Regimental Aid Post (RAP)
The RAMC [Royal Army Medical Corps] chain of evacuation began at a rudimentary care point within 200-300 yards of the front line. Regimental Aid Posts [RAPs] were set up in small spaces such as communication trenches, ruined buildings, dug outs or a deep shell hole. The walking wounded struggled to make their way to these whilst more serious cases were carried by comrades or sometimes stretcher bearers. The RAP had no holding capacity and here, often in appalling conditions, wounds would be cleaned and dressed, pain relief administered and basic first aid given. The Regimental Medical Officer in charge was supplied with equipment such as anti-tetanus serum, bandages, field dressings, cotton wool, ointments and blankets by the Advance Dressing Station [ADS] as well as comforts such as brandy, cocoa and biscuits.

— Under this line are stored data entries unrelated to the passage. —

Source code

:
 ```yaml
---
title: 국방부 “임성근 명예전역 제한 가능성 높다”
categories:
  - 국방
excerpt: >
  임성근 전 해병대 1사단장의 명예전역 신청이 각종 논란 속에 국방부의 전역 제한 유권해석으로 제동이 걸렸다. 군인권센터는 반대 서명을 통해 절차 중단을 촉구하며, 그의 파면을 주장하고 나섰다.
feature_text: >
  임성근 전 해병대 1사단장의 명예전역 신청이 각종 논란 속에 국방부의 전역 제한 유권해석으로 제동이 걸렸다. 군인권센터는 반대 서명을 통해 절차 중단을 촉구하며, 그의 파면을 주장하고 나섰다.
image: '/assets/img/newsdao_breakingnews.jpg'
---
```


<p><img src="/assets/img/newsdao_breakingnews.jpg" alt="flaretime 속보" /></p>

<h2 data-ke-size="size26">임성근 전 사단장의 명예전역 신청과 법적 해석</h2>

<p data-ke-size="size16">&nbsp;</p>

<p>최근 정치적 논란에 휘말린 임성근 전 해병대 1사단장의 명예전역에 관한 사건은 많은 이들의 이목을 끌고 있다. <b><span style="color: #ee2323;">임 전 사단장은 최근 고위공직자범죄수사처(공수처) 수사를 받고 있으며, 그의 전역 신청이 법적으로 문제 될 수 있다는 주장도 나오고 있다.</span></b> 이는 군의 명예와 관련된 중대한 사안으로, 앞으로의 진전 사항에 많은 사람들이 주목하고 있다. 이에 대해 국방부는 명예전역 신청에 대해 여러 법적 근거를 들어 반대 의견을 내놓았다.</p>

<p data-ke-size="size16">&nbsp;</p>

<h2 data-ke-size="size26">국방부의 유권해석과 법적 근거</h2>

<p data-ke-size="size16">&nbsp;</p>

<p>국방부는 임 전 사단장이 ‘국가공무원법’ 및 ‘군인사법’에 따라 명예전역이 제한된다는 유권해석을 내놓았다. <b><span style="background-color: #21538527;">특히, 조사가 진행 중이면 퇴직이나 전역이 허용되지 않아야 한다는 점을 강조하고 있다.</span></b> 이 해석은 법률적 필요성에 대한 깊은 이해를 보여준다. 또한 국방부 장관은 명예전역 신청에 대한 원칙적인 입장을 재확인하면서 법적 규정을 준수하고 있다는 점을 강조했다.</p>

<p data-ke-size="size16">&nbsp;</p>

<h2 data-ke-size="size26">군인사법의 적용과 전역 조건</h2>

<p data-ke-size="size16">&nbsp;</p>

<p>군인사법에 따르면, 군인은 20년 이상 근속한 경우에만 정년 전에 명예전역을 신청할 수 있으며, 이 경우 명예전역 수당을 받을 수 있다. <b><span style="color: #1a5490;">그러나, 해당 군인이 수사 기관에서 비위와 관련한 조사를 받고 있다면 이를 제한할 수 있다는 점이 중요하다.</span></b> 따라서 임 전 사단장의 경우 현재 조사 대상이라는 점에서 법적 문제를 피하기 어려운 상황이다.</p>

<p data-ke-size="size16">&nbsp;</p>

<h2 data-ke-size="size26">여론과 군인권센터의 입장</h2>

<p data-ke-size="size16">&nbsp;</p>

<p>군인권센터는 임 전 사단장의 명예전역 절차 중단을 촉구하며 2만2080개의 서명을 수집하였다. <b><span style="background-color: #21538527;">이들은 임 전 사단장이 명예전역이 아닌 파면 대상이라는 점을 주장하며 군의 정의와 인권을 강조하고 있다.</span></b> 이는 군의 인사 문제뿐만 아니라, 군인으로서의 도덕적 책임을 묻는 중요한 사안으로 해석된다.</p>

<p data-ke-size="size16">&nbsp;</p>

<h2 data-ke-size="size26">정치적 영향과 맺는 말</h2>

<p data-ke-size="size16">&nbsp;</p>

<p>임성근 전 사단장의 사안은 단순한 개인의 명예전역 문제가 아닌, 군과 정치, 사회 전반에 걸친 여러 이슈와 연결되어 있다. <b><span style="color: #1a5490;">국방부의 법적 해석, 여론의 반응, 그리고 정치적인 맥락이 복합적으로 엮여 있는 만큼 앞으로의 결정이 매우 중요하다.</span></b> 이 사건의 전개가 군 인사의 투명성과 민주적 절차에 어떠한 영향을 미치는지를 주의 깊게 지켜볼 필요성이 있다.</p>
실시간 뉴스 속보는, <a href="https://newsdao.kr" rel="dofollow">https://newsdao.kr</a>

If possible men were returned to their duties but the more seriously wounded were carried by RAMC stretcher bearers often over muddy and shell-pocked ground, and under fire, to the ADS, sometimes via a Collecting Post or Relay Post to avoid congestion.
Advanced Dressing Station (ADS)
These were set up and run as part of the Field Ambulances [FAs] and would be sited about four hundred yards behind the RAPs in ruined buildings, underground dug outs and bunkers. In fact, anywhere that offered some protection from shellfire and air attack. The ADS did not have holding capacity and though better equipped than the RAPs could still only provide limited medical care. Here the sick and wounded were further treated so that they could be returned to their units or alternatively, were taken by horse drawn or motor transport to a Field Ambulance. The Main Dressing Station [MDS] roughly one mile further back did not at first have a surgical capacity but did carry a surgeon’s roll of instruments and sterilisers for life saving operations only.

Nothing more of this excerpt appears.